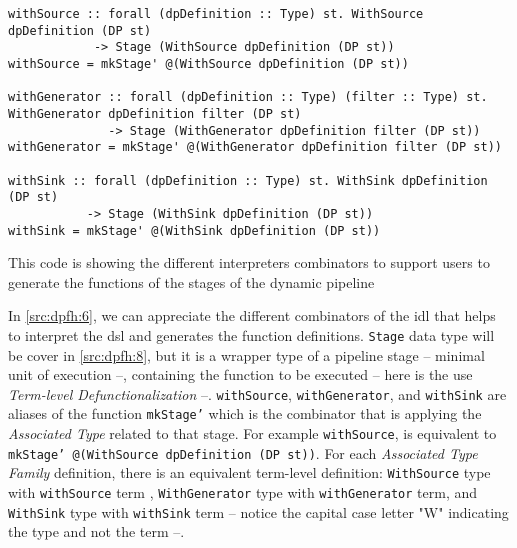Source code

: \begin{listing}[H]
  \begin{verbatim}
withSource :: forall (dpDefinition :: Type) st. WithSource dpDefinition (DP st) 
            -> Stage (WithSource dpDefinition (DP st))
withSource = mkStage' @(WithSource dpDefinition (DP st))

withGenerator :: forall (dpDefinition :: Type) (filter :: Type) st. WithGenerator dpDefinition filter (DP st) 
              -> Stage (WithGenerator dpDefinition filter (DP st))
withGenerator = mkStage' @(WithGenerator dpDefinition filter (DP st))

withSink :: forall (dpDefinition :: Type) st. WithSink dpDefinition (DP st) 
           -> Stage (WithSink dpDefinition (DP st))
withSink = mkStage' @(WithSink dpDefinition (DP st))
  \end{verbatim}
  \caption[{[\texttt{Stage.hs}] Using with Interpreters of \acrshort{dp} encoded in $G_{dsl}$}]{This code is showing the different interpreters combinators to support users to generate the functions of the stages of the dynamic pipeline}
  \label{src:dpfh:6}
\end{listing}

In \autoref{src:dpfh:6}, we can appreciate the different combinators of the \acrshort{idl} that helps to interpret the \acrshort{dsl} and generates the function definitions.
\texttt{Stage} data type will be cover in \autoref{src:dpfh:8}, but it is a wrapper type of a pipeline stage -- minimal unit of execution --, containing the function to be executed -- here is the use \emph{Term-level Defunctionalization} --.
\texttt{withSource}, \texttt{withGenerator}, and \texttt{withSink} are aliases of the function \texttt{mkStage'} which is the combinator that is applying the \emph{Associated Type} related to that stage. For example \texttt{withSource}, is equivalent to \texttt{mkStage' @(WithSource dpDefinition (DP st))}.
For each \emph{Associated Type Family} definition, there is an equivalent term-level definition: \texttt{WithSource} type with \texttt{withSource} term , \texttt{WithGenerator} type with \texttt{withGenerator} term, and \texttt{WithSink} type with \texttt{withSink} term -- notice the capital case letter "W" indicating the type and not the term --.

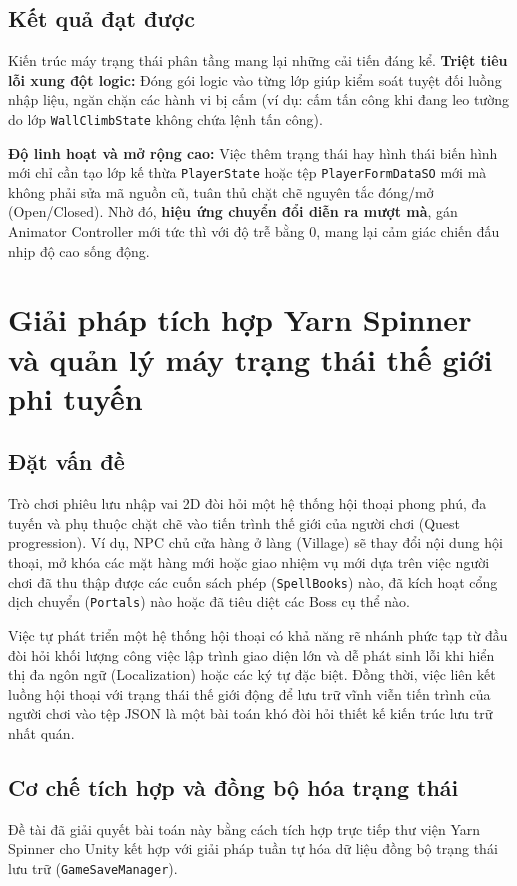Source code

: \subsection{Kết quả đạt được}
Kiến trúc máy trạng thái phân tầng mang lại những cải tiến đáng kể. \textbf{Triệt tiêu lỗi xung đột logic:} Đóng gói logic vào từng lớp giúp kiểm soát tuyệt đối luồng nhập liệu, ngăn chặn các hành vi bị cấm (ví dụ: cấm tấn công khi đang leo tường do lớp \texttt{WallClimbState} không chứa lệnh tấn công).

\textbf{Độ linh hoạt và mở rộng cao:} Việc thêm trạng thái hay hình thái biến hình mới chỉ cần tạo lớp kế thừa \texttt{PlayerState} hoặc tệp \texttt{PlayerFormDataSO} mới mà không phải sửa mã nguồn cũ, tuân thủ chặt chẽ nguyên tắc đóng/mở (Open/Closed). Nhờ đó, \textbf{hiệu ứng chuyển đổi diễn ra mượt mà}, gán Animator Controller mới tức thì với độ trễ bằng 0, mang lại cảm giác chiến đấu nhịp độ cao sống động.

\section{Giải pháp tích hợp Yarn Spinner và quản lý máy trạng thái thế giới phi tuyến}

\subsection{Đặt vấn đề}
Trò chơi phiêu lưu nhập vai 2D đòi hỏi một hệ thống hội thoại phong phú, đa tuyến và phụ thuộc chặt chẽ vào tiến trình thế giới của người chơi (Quest progression). Ví dụ, NPC chủ cửa hàng ở làng (Village) sẽ thay đổi nội dung hội thoại, mở khóa các mặt hàng mới hoặc giao nhiệm vụ mới dựa trên việc người chơi đã thu thập được các cuốn sách phép (\texttt{SpellBooks}) nào, đã kích hoạt cổng dịch chuyển (\texttt{Portals}) nào hoặc đã tiêu diệt các Boss cụ thể nào.

Việc tự phát triển một hệ thống hội thoại có khả năng rẽ nhánh phức tạp từ đầu đòi hỏi khối lượng công việc lập trình giao diện lớn và dễ phát sinh lỗi khi hiển thị đa ngôn ngữ (Localization) hoặc các ký tự đặc biệt. Đồng thời, việc liên kết luồng hội thoại với trạng thái thế giới động để lưu trữ vĩnh viễn tiến trình của người chơi vào tệp JSON là một bài toán khó đòi hỏi thiết kế kiến trúc lưu trữ nhất quán.

\subsection{Cơ chế tích hợp và đồng bộ hóa trạng thái}
Đề tài đã giải quyết bài toán này bằng cách tích hợp trực tiếp thư viện Yarn Spinner cho Unity kết hợp với giải pháp tuần tự hóa dữ liệu đồng bộ trạng thái lưu trữ (\texttt{GameSaveManager}).

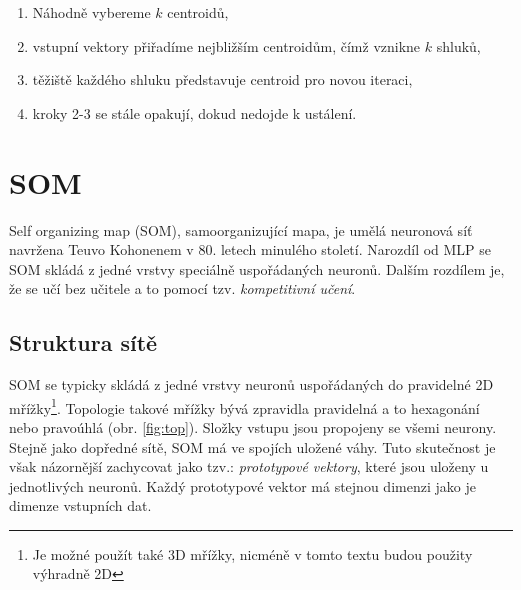 \documentclass[thesis=M,czech]{FITthesis}[2012/06/26]
\begin{document}
\begin{enumerate}
\item Náhodně vybereme $k$ centroidů,
\item  vstupní vektory přiřadíme nejbližším centroidům, čímž vznikne $k$ shluků,
\item těžiště každého shluku představuje centroid pro novou iteraci,
\item kroky 2-3 se stále opakují, dokud nedojde k ustálení.
\end{enumerate}


\section{SOM}\label{sec:som_teo}
Self organizing map (SOM), samoorganizující mapa, je umělá neuronová síť navržena Teuvo Kohonenem v 80. letech minulého století. Narozdíl od MLP se SOM skládá z jedné vrstvy speciálně uspořádaných neuronů. Dalším rozdílem je, že se učí bez učitele a to pomocí tzv. \textit{kompetitivní učení}.\cite{junkie}

\subsection{Struktura sítě}
SOM se typicky skládá z jedné vrstvy neuronů uspořádaných do pravidelné 2D mřížky\footnote{Je možné použít také 3D mřížky, nicméně v tomto textu budou použity výhradně 2D}. Topologie takové mřížky bývá zpravidla pravidelná a to hexagonání nebo pravoúhlá (obr. \ref{fig:top}). Složky vstupu jsou propojeny se všemi neurony.
Stejně jako dopředné sítě, SOM má ve spojích uložené váhy. Tuto skutečnost je však názornější zachycovat jako tzv.: \textit{prototypové vektory}, které jsou uloženy u jednotlivých neuronů. Každý prototypové vektor  má stejnou dimenzi jako je dimenze vstupních dat.
\end{document}
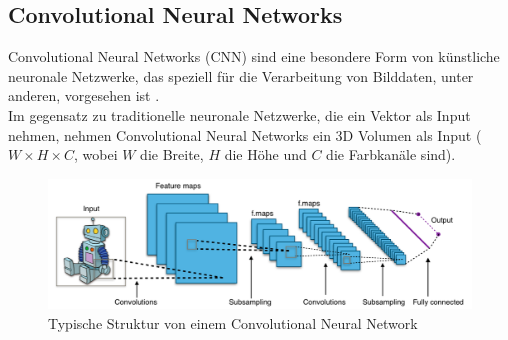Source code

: 
\subsection{Convolutional Neural Networks}
Convolutional Neural Networks (\gls{CNN}) sind eine besondere Form von künstliche neuronale Netzwerke, das speziell für 
die Verarbeitung von Bilddaten, unter anderen, vorgesehen ist \cite{convnet-erklaerung}.
\\
Im gegensatz zu traditionelle neuronale Netzwerke, die ein Vektor als Input nehmen, nehmen Convolutional Neural Networks ein 3D Volumen als Input
($ W \times H \times C $, wobei $W$ die Breite, $H$ die Höhe und $C$ die Farbkanäle sind).

\begin{figure}[H]
  \centering
  \includegraphics[width=1\textwidth]{resources/cnn/typical_cnn.png}
  \caption{
    Typische Struktur von einem Convolutional Neural Network
    \cite{typical_cnn_img}
  }
  \label{image:typical_cnn_img}
\end{figure}


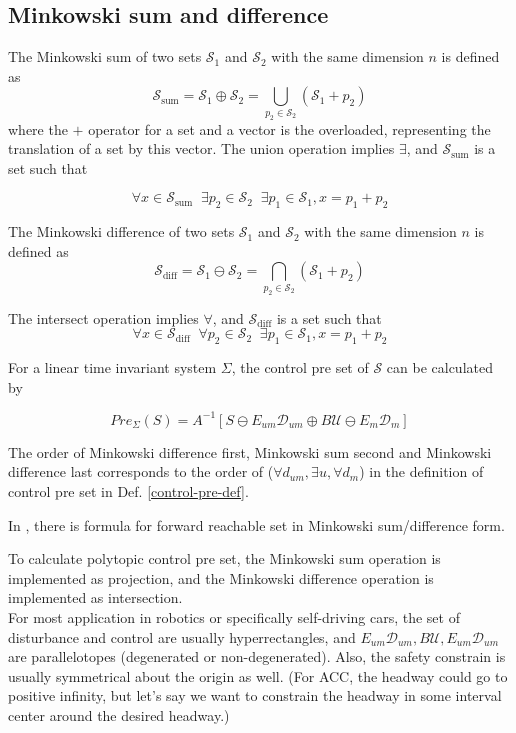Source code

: \documentclass{article}
\begin{document}
\subsection{Minkowski sum and difference}
The Minkowski sum of two sets $\mathcal{S}_1$ and $\mathcal{S}_2$ with the same dimension $n$ is defined as 
$$
\mathcal{S}_{\text{sum}} = \mathcal{S}_1 \oplus \mathcal{S}_2 = \bigcup_{p_2 \in \mathcal{S}_2} (\mathcal{S}_1 + p_2)
$$
where the $+$ operator for a set and a vector is the overloaded, representing the translation of a set by this vector. The union operation implies $\exists$, and $\mathcal{S}_{\text{sum}}$ is a set such that

$$
\forall x \in \mathcal S_{\text{sum}} \;\;\exists p_2 \in \mathcal{S}_2  \;\;\exists p_1 \in \mathcal{S}_1, x =  p_1 + p_2
$$

The Minkowski difference of two sets $\mathcal{S}_1$ and $\mathcal{S}_2$ with the same dimension $n$ is defined as 
$$
\mathcal{S}_{\text{diff}} = \mathcal{S}_1 \ominus \mathcal{S}_2 = \bigcap_{p_2 \in \mathcal{S}_2} (\mathcal{S}_1 + p_2)
$$

The intersect operation implies $\forall$, and $\mathcal{S}_{\text{diff}}$ is a set such that
$$
\forall x \in \mathcal S_{\text{diff}}  \;\;\forall p_2 \in \mathcal{S}_2 \;\;\exists p_1 \in \mathcal{S}_1, x = p_1 + p_2 
$$

For a linear time invariant system $\Sigma$, the control pre set of $\mathcal{S}$ can be calculated by 

\begin{equation}
Pre_{\Sigma}(S) = A^{-1}\left[S \ominus E_{um} \mathcal D_{um} \oplus B \mathcal U \ominus E_{m} \mathcal D_{m}\right]
\label{control-pre}
\end{equation}

The order of Minkowski difference first, Minkowski sum second and Minkowski difference last corresponds to the order of ($\forall d_{um}, \exists u, \forall d_{m}$) in the definition of control pre set in Def. \ref{control-pre-def}.

In \cite{ellipsoid-toolbox}, there is formula for forward reachable set in Minkowski sum/difference form.

To calculate polytopic control pre set, the Minkowski sum operation is implemented as projection, and the Minkowski difference operation is implemented as intersection.\\

For most application in robotics or specifically self-driving cars, the set of disturbance and control are usually hyperrectangles, and $E_{um} \mathcal D_{um}, B \mathcal U, E_{um} \mathcal D_{um}$ are parallelotopes (degenerated or non-degenerated). Also, the safety constrain is usually symmetrical about the origin as well. (For ACC, the headway could go to positive infinity, but let's say we want to constrain the headway in some interval center around the desired headway.)
\end{document}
━━━━━━━━
• _Activity_:
Check each line of the data above for the word "cite" and say how many lines contain it, giving nothing besides the number.

• _Output for this exercise_:
4